Key Words: Lecanemab, Alzheimer’s disease, amyloid-related imaging abnormalities (ARIA), APOE genotyping, disease-modifying therapy.
Patient Selection: Indicated for adults aged 50-90 with MCI or mild dementia due to Alzheimer’s disease, confirmed amyloid pathology (PET or CSF), and MMSE 22-30. APOE ε4 homozygotes excluded due to elevated ARIA risk.
Pre-Treatment Requirements: Mandatory APOE genotyping, amyloid confirmation, and baseline MRI. Patients with ≥5 microbleeds, macrohemorrhage, superficial siderosis, or anticoagulant use are excluded.
ARIA Monitoring: Imaging abnormalities occur in 13% (edema) and 17% (hemorrhage) of patients, mostly asymptomatic. MRI surveillance required at weeks 4, 8, 12, 26, and 52.
Clinical Efficacy: 27% relative reduction in cognitive decline at 18 months, representing approximately 4-5 months of delayed progression compared to placebo.

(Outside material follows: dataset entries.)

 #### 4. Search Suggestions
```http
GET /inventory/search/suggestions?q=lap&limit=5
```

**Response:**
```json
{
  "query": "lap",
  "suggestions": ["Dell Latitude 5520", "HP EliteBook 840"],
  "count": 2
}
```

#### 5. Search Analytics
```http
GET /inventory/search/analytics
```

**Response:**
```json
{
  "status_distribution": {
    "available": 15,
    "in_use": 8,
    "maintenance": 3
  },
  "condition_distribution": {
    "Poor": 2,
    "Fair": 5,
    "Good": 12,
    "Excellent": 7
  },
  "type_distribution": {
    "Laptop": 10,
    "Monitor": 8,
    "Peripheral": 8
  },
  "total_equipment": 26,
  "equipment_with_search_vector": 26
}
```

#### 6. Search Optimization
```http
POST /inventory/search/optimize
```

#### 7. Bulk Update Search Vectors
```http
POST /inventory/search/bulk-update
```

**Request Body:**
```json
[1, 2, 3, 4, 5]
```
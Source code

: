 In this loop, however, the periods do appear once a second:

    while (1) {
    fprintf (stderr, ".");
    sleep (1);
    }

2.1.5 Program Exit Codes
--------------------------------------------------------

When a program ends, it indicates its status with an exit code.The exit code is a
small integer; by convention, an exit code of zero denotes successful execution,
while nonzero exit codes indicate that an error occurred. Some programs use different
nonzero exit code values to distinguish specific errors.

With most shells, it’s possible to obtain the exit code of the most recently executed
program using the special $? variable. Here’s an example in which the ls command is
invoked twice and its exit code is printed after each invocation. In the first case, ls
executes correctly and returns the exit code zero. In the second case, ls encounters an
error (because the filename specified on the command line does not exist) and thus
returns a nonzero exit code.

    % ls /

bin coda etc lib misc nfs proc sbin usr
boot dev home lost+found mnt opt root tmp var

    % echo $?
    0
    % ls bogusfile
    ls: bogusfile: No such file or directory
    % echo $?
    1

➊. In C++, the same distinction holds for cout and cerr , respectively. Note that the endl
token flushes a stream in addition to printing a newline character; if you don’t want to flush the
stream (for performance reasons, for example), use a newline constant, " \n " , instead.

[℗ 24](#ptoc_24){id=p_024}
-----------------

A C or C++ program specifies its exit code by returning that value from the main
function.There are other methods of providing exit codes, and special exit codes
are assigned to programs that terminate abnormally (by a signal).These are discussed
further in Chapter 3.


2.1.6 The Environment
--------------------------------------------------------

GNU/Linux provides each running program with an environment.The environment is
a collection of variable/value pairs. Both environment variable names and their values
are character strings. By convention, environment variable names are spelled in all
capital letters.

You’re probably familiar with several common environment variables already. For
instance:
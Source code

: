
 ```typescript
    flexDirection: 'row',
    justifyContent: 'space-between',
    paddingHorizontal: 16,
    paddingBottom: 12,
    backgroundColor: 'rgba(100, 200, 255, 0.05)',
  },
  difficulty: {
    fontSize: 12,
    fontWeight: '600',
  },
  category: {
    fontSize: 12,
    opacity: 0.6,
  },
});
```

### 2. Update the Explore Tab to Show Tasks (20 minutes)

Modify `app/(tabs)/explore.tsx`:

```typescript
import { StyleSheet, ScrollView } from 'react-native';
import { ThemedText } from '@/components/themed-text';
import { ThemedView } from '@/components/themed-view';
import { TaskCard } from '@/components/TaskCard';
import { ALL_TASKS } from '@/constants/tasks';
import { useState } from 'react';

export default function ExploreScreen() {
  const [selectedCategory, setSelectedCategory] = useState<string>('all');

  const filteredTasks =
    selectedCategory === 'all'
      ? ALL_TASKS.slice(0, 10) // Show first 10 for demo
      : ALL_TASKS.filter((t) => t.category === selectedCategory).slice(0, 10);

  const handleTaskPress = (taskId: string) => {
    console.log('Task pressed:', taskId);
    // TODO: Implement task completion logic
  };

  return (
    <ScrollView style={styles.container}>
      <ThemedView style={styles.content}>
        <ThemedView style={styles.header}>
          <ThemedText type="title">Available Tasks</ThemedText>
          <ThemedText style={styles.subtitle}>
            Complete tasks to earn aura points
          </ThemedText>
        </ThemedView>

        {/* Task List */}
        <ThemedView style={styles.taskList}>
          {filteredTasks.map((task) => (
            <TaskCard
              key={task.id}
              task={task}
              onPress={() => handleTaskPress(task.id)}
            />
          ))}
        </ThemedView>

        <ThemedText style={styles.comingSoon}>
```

NO tPA with ARIA: Patients presenting with stroke-like symptoms should NOT receive thrombolytics until ARIA excluded by MRI. Always alert emergency personnel to lecanemab treatment status.
Anticoagulation Excludes Treatment: All anticoagulant therapy is contraindicated. Review antiplatelet medications during pre-treatment assessment.
ARIA is Usually Silent: 75-80% of cases are asymptomatic. Maintain high suspicion for headache, confusion, or visual changes in first 3 months when risk peaks.